Lines to restate from the data below: from the one containing "- AI actor class definitions" to the one containing "- as explained above in network section", both included. Give them again exactly, and only them.

——————

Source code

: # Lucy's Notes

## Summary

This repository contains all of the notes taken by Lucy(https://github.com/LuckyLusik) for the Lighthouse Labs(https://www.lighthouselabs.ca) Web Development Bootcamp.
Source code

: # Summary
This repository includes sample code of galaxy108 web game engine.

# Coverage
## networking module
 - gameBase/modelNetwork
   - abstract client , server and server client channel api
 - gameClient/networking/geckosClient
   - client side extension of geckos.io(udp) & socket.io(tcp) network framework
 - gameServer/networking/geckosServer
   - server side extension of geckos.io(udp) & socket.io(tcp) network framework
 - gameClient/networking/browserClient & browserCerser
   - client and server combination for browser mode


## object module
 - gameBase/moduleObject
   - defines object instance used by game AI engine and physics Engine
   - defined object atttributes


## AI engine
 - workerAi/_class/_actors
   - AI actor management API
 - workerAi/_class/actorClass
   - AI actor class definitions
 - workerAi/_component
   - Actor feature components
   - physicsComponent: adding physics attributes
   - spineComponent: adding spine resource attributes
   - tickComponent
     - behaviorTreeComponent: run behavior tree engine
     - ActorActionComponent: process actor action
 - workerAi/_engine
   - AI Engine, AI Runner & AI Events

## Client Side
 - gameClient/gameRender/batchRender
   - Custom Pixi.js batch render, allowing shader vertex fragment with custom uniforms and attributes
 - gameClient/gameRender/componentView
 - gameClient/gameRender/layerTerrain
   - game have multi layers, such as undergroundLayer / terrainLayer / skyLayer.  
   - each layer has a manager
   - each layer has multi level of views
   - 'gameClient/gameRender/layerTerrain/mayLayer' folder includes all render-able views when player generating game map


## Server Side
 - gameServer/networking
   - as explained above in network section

——————

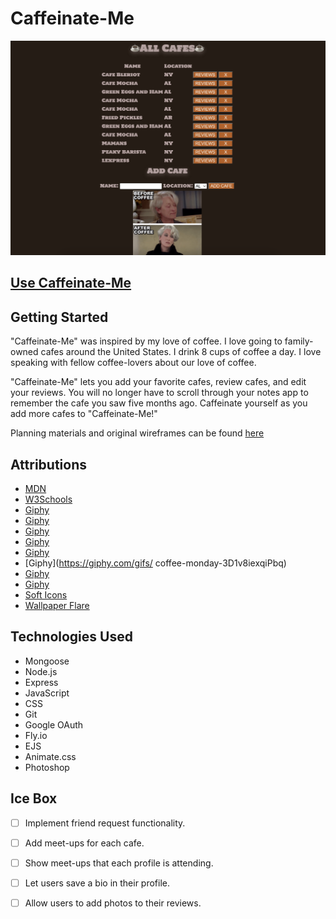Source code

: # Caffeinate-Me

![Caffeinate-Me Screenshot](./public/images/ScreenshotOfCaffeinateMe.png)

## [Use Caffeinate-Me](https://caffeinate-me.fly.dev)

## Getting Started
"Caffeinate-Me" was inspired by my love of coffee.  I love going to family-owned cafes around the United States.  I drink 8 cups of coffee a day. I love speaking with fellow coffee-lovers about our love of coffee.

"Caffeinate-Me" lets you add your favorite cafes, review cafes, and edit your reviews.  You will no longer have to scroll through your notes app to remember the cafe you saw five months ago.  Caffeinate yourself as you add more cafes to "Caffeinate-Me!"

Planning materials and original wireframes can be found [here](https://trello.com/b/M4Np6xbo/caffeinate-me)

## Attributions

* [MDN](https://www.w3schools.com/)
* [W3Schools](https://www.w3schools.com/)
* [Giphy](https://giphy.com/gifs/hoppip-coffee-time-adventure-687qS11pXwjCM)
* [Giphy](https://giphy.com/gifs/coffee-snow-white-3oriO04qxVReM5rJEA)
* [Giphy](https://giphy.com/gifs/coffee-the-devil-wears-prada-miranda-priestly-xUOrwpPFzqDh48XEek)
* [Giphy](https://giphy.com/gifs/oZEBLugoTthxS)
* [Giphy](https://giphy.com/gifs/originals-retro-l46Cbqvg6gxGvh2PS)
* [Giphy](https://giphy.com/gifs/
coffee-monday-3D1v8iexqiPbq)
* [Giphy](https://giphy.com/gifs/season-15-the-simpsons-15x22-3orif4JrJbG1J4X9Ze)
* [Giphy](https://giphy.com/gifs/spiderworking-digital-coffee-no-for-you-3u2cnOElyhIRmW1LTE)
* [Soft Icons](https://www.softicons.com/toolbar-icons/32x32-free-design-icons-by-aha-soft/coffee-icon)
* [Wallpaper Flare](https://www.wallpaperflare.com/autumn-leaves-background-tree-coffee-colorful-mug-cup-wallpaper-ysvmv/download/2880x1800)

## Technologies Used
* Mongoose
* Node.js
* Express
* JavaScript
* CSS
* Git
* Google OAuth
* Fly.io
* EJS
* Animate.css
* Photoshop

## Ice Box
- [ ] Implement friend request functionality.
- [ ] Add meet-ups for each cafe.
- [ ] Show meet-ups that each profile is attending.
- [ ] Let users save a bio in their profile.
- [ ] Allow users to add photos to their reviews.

——————

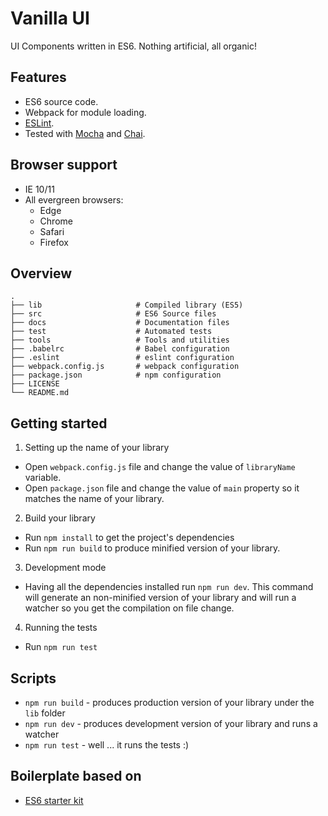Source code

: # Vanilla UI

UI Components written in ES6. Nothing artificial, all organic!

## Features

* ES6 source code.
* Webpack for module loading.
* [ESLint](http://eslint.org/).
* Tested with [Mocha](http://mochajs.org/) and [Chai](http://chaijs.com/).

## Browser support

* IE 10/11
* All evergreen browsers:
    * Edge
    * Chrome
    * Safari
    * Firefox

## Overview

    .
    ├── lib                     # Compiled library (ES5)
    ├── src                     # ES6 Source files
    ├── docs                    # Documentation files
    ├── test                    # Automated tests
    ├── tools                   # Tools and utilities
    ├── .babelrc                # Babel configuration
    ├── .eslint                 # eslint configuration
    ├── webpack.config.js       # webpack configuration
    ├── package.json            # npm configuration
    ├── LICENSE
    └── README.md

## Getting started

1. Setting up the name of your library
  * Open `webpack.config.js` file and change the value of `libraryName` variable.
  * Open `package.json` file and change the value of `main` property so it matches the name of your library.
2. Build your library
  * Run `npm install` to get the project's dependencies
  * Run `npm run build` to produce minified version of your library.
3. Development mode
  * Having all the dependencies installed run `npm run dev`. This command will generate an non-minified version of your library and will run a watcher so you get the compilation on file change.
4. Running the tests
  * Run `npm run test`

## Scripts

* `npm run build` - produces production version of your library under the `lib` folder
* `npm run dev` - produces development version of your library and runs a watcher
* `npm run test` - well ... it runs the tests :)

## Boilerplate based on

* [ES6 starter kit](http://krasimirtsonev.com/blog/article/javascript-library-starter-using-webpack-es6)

——————

• [RESULT BELOW]:
   - AI actor class definitions
 - workerAi/_component
   - Actor feature components
   - physicsComponent: adding physics attributes
   - spineComponent: adding spine resource attributes
   - tickComponent
     - behaviorTreeComponent: run behavior tree engine
     - ActorActionComponent: process actor action
 - workerAi/_engine
   - AI Engine, AI Runner & AI Events

## Client Side
 - gameClient/gameRender/batchRender
   - Custom Pixi.js batch render, allowing shader vertex fragment with custom uniforms and attributes
 - gameClient/gameRender/componentView
 - gameClient/gameRender/layerTerrain
   - game have multi layers, such as undergroundLayer / terrainLayer / skyLayer.  
   - each layer has a manager
   - each layer has multi level of views
   - 'gameClient/gameRender/layerTerrain/mayLayer' folder includes all render-able views when player generating game map


## Server Side
 - gameServer/networking
   - as explained above in network section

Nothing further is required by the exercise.